Being a heritage site, many details must be respected and protected. The marble counters are vintage as are the columns and the arching ceiling. There are decorative corbels shielded by plastic so they can be appreciated but not damaged. The corridor where the offices would have been that wraps around the central public space has framed old pictures telling the story.
Among the preserved relics is the vault door. The vault was made by an American firm, Mosler Safe and Lock Co. Established in 1867 and only went out of business in 2001. Mosler safes were quite internationally well respected. This one is notable for being the hiding place of important party documents and member’s identities from Japanese forces in WWII, a move which saved a number of lives.

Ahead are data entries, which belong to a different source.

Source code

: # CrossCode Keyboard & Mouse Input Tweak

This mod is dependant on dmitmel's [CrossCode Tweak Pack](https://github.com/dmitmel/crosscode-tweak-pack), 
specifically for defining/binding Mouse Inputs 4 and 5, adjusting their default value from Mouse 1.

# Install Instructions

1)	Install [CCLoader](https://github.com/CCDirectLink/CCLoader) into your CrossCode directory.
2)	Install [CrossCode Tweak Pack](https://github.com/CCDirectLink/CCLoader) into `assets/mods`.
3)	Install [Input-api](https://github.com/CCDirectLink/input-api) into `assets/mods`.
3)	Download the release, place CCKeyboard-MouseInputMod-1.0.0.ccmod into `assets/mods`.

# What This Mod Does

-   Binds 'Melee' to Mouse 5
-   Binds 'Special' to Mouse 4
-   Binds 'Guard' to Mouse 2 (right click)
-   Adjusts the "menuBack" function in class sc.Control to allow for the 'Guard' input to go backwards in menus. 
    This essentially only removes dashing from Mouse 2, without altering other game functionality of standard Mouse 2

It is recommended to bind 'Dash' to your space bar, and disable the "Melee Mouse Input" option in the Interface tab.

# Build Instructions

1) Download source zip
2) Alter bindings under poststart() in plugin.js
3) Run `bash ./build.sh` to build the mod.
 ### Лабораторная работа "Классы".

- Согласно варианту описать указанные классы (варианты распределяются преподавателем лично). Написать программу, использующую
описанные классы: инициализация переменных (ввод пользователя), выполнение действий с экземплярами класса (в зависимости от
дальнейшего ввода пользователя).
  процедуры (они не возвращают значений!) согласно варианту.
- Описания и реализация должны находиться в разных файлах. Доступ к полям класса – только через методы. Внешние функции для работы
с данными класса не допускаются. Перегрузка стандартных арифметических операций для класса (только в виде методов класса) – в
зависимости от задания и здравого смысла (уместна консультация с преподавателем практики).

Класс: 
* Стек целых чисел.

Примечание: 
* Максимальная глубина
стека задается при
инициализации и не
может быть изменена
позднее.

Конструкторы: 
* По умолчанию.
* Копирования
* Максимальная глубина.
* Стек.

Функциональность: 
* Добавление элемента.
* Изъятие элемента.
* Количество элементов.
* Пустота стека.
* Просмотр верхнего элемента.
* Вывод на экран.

On to my book… A guide to China’s ancient technology and science is not everyone’s choice of light reading, but makes a solid secret weapon for those picking their way through China’s complex history of innovation and culture. Each chapter is dedicated to a scientific field, approved by the Institute of the History of Natural Sciences (HINS) and the Chinese Academy of Sciences (CAS).

You get ten or so pages going over topics as diverse as porcelain, minerology, horticulture, acupuncture, ship building, and silk textiles. Artisans could control the iron oxide content of colored glazes to within less than a percent in 200BC, vegetable cultivation was a specialized profession by 400BC, and writing on tortoise shells describe “silk fabric” from 1600BC. Armed with such knowledge, you too can be the life of the party!

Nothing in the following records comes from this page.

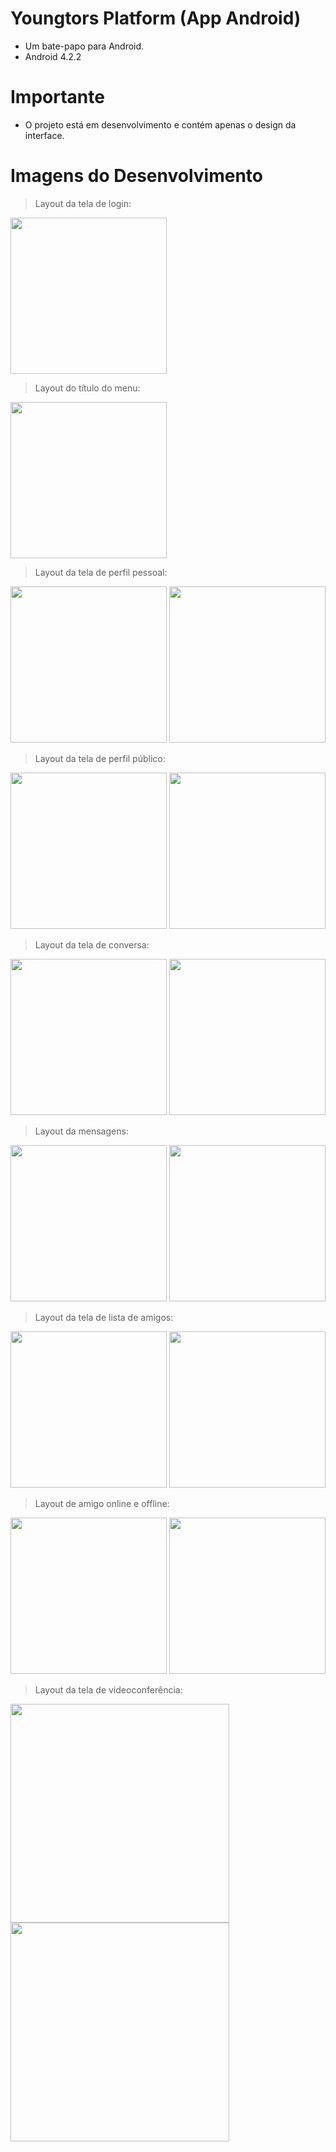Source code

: # Youngtors Platform (App Android)

* Um bate-papo para Android.
* Android 4.2.2

# Importante

* O projeto está em desenvolvimento e contém apenas o design da interface.

# Imagens do Desenvolvimento

> Layout da tela de login:

<img src="https://github.com/lucasmlima08/YoungtorsMessenger_Android/blob/master/Images/login.jpg" width="250" />

> Layout do título do menu:

<img src="https://github.com/lucasmlima08/YoungtorsMessenger_Android/blob/master/Images/titulo_menu.jpg" width="250" />

> Layout da tela de perfil pessoal:

<img src="https://github.com/lucasmlima08/YoungtorsMessenger_Android/blob/master/Images/perfil_pessoal_menu.jpg" width="250" />
<img src="https://github.com/lucasmlima08/YoungtorsMessenger_Android/blob/master/Images/perfil_pessoal.jpg" width="250" />

> Layout da tela de perfil público:

<img src="https://github.com/lucasmlima08/YoungtorsMessenger_Android/blob/master/Images/perfil_publico_menu.jpg" width="250" />
<img src="https://github.com/lucasmlima08/YoungtorsMessenger_Android/blob/master/Images/perfil_publico.jpg" width="250" />

> Layout da tela de conversa:

<img src="https://github.com/lucasmlima08/YoungtorsMessenger_Android/blob/master/Images/conversa_menu.jpg" width="250" />
<img src="https://github.com/lucasmlima08/YoungtorsMessenger_Android/blob/master/Images/conversa.jpg" width="250" />

> Layout da mensagens:

<img src="https://github.com/lucasmlima08/YoungtorsMessenger_Android/blob/master/Images/mensagem_enviada.jpg" width="250" />
<img src="https://github.com/lucasmlima08/YoungtorsMessenger_Android/blob/master/Images/mensagem_recebida.jpg" width="250" />

> Layout da tela de lista de amigos:

<img src="https://github.com/lucasmlima08/YoungtorsMessenger_Android/blob/master/Images/lista_amigos_menu.jpg" width="250" />
<img src="https://github.com/lucasmlima08/YoungtorsMessenger_Android/blob/master/Images/lista_amigos.jpg" width="250" />

> Layout de amigo online e offline:

<img src="https://github.com/lucasmlima08/YoungtorsMessenger_Android/blob/master/Images/amigo_offline.jpg" width="250" />
<img src="https://github.com/lucasmlima08/YoungtorsMessenger_Android/blob/master/Images/amigo_online.jpg" width="250" />

> Layout da tela de videoconferência:

<img src="https://github.com/lucasmlima08/YoungtorsMessenger_Android/blob/master/Images/videoconferencia_menu.jpg" width="350" />
<img src="https://github.com/lucasmlima08/YoungtorsMessenger_Android/blob/master/Images/videoconferencia.jpg" width="350" />
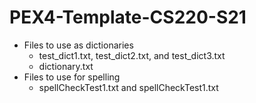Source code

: # PEX4-Template-CS220-S21
 * Files to use as dictionaries
   * test_dict1.txt, test_dict2.txt, and test_dict3.txt
   * dictionary.txt
 * Files to use for spelling
   * spellCheckTest1.txt and spellCheckTest1.txt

How did I come upon such a treasure? Before the opening of Shenzhen’s library, the best bookstore and only reliable source of good books in English was the Eslite Spectrum in the MixWorld Mall. I can’t help going nostalgic for a moment. What a great many memories. They had philosophy, history, art, even comic books — sorry — they had graphic novels and a Starbucks right inside the store. I got my copy of The Prince there. It closed in 2019. Now HAUS Nowhere occupies the space. But before closing I picked up some great deals, and this deal sat unnoticed for five years.
I devoted limited suitcase space to take this book from Shenzhen, through Beijing, to Tianjin. Would I do it again? Probably not, a lighter and smaller book would have been more practical. But practicality often isn’t why we do anything, is it?

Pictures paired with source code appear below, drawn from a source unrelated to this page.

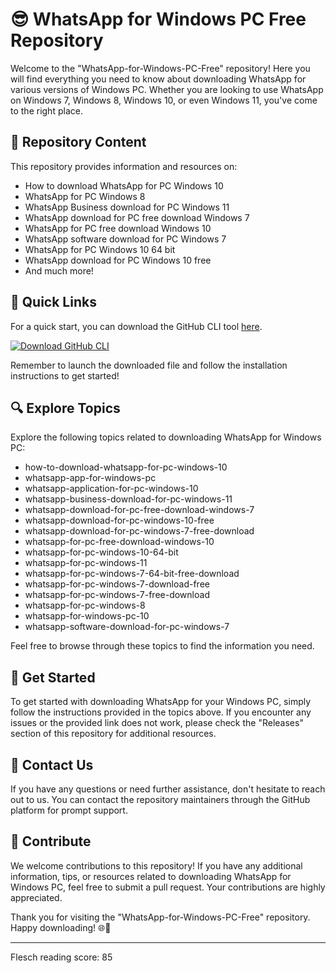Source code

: # 😎 **WhatsApp for Windows PC Free Repository**

Welcome to the "WhatsApp-for-Windows-PC-Free" repository! Here you will find everything you need to know about downloading WhatsApp for various versions of Windows PC. Whether you are looking to use WhatsApp on Windows 7, Windows 8, Windows 10, or even Windows 11, you've come to the right place.

## 📁 Repository Content
This repository provides information and resources on:
- How to download WhatsApp for PC Windows 10
- WhatsApp for PC Windows 8
- WhatsApp Business download for PC Windows 11
- WhatsApp download for PC free download Windows 7
- WhatsApp for PC free download Windows 10
- WhatsApp software download for PC Windows 7
- WhatsApp for PC Windows 10 64 bit
- WhatsApp download for PC Windows 10 free
- And much more!

## 🚀 Quick Links
For a quick start, you can download the GitHub CLI tool [here](https://github.com/cli/go-gh/archive/refs/tags/v1.0.0.zip). 

[![Download GitHub CLI](https://img.shields.io/badge/Download-GitHub_CLI-brightgreen)](https://github.com/cli/go-gh/archive/refs/tags/v1.0.0.zip)

Remember to launch the downloaded file and follow the installation instructions to get started!

## 🔍 Explore Topics
Explore the following topics related to downloading WhatsApp for Windows PC:
- how-to-download-whatsapp-for-pc-windows-10
- whatsapp-app-for-windows-pc
- whatsapp-application-for-pc-windows-10
- whatsapp-business-download-for-pc-windows-11
- whatsapp-download-for-pc-free-download-windows-7
- whatsapp-download-for-pc-windows-10-free
- whatsapp-download-for-pc-windows-7-free-download
- whatsapp-for-pc-free-download-windows-10
- whatsapp-for-pc-windows-10-64-bit
- whatsapp-for-pc-windows-11
- whatsapp-for-pc-windows-7-64-bit-free-download
- whatsapp-for-pc-windows-7-download-free
- whatsapp-for-pc-windows-7-free-download
- whatsapp-for-pc-windows-8
- whatsapp-for-windows-pc-10
- whatsapp-software-download-for-pc-windows-7

Feel free to browse through these topics to find the information you need.

## 🌟 Get Started
To get started with downloading WhatsApp for your Windows PC, simply follow the instructions provided in the topics above. If you encounter any issues or the provided link does not work, please check the "Releases" section of this repository for additional resources.

## 📧 Contact Us
If you have any questions or need further assistance, don't hesitate to reach out to us. You can contact the repository maintainers through the GitHub platform for prompt support.

## 🙌 Contribute
We welcome contributions to this repository! If you have any additional information, tips, or resources related to downloading WhatsApp for Windows PC, feel free to submit a pull request. Your contributions are highly appreciated.

Thank you for visiting the "WhatsApp-for-Windows-PC-Free" repository. Happy downloading! 🌐📱

---
Flesch reading score: 85
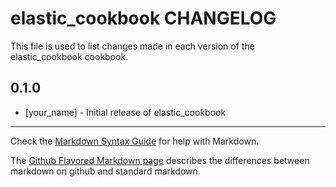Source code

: elastic_cookbook CHANGELOG
==========================

This file is used to list changes made in each version of the elastic_cookbook cookbook.

0.1.0
-----
- [your_name] - Initial release of elastic_cookbook

- - -
Check the [Markdown Syntax Guide](http://daringfireball.net/projects/markdown/syntax) for help with Markdown.

The [Github Flavored Markdown page](http://github.github.com/github-flavored-markdown/) describes the differences between markdown on github and standard markdown.
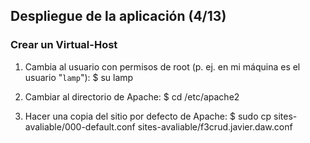 ## Despliegue de la aplicación (4/13) ##

### Crear un Virtual-Host ###

1. Cambia al usuario con permisos de root (p. ej. en mi máquina es el usuario "`lamp`"):
        $ su lamp
2. Cambiar al directorio de Apache:
        $ cd /etc/apache2

3. Hacer una copia del sitio por defecto de Apache:
        $ sudo cp sites-avaliable/000-default.conf sites-avaliable/f3crud.javier.daw.conf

You can find this book on Amazon here.
This is Binjiangdao, a famous walking commercial street. A bank would be located at the center of the retail action. Sure enough, the building on the right is the old Department Store. My Mother-in-law had an internship here learning how to be a salesperson before getting her first job. And if you go down the street to the left just a few minutes you will find the China House…
Another great read - came for the history of science and technology of Ancient China, stayed for the modern history of English language reading material in Shenzhen!
This one certainly made me smile. I recall well the excited feeling of walking into the Eslite bookshop in Suzhou when Eslite opened there - so many books! You found yourself a treasure! And Starbank. Gotta love it. Reminds me of the time when someone decided to build a fake Starbucks next to my place of work in Suzhou. they put the U upside down but everything else was a replica - we dubbed it Starbunks. Unfortunately for whomever built it, it was at the time when intellectual property rights were beginning to be a bit more of a thing in China, and StarbuNks never opened.